◆ Activity: Search the material for the string "inserita", then return every line where it is found.

--

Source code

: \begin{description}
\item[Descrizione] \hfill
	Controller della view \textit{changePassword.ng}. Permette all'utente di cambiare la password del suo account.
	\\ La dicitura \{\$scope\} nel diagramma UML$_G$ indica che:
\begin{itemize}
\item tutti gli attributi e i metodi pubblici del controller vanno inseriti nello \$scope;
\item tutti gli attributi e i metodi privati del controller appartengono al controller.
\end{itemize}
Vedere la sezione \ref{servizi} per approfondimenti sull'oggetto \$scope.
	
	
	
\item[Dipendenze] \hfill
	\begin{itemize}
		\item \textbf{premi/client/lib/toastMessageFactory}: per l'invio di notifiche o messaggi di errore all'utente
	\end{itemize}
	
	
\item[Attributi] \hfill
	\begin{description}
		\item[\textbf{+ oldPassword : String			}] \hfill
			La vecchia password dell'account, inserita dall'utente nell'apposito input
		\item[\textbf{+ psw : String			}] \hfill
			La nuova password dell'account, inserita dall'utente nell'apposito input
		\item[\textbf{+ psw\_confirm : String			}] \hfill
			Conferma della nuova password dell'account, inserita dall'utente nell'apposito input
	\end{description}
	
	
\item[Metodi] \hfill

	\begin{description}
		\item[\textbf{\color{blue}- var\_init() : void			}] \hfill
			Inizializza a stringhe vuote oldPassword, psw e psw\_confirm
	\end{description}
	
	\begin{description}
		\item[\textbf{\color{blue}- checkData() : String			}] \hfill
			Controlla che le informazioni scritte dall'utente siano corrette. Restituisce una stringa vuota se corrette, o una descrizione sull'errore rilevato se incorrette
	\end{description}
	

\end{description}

--

◆ Problem solution:
			La vecchia password dell'account, inserita dall'utente nell'apposito input
			La nuova password dell'account, inserita dall'utente nell'apposito input
			Conferma della nuova password dell'account, inserita dall'utente nell'apposito input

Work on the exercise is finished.